===== Provided entries =====

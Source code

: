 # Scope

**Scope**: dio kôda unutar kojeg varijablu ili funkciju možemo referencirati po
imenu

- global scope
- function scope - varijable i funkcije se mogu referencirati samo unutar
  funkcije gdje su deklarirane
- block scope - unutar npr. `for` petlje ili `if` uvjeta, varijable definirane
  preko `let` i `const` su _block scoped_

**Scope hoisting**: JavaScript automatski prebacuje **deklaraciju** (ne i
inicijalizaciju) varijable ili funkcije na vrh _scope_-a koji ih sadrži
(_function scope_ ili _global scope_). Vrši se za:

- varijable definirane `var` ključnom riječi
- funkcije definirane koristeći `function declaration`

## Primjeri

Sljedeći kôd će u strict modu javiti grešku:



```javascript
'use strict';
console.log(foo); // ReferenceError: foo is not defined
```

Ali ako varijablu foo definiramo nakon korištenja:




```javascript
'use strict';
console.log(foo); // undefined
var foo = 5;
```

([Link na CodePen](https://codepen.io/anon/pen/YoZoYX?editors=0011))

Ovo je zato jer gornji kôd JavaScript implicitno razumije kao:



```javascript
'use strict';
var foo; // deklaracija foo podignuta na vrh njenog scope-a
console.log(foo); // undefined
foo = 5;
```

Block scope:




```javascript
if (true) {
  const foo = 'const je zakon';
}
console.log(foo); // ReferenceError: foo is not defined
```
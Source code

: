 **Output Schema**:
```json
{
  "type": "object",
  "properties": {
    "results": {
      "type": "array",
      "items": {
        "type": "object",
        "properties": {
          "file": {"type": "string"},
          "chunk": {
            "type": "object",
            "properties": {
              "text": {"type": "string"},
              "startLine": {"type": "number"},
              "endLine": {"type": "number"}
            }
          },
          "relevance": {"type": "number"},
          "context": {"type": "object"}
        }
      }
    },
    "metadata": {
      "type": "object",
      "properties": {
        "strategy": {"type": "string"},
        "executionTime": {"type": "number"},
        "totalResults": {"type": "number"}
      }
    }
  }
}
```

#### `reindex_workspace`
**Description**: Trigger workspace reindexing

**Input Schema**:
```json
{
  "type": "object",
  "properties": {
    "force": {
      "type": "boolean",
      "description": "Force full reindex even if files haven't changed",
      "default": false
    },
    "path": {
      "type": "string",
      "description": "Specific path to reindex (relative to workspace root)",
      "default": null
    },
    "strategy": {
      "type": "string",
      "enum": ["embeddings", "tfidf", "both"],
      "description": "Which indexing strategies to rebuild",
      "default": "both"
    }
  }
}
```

=====

● **Exercise prompt**:
Where a line of the data above includes "properties", copy that line.

● **Result for this task**:
  "properties": {
        "properties": {
            "properties": {
      "properties": {
  "properties": {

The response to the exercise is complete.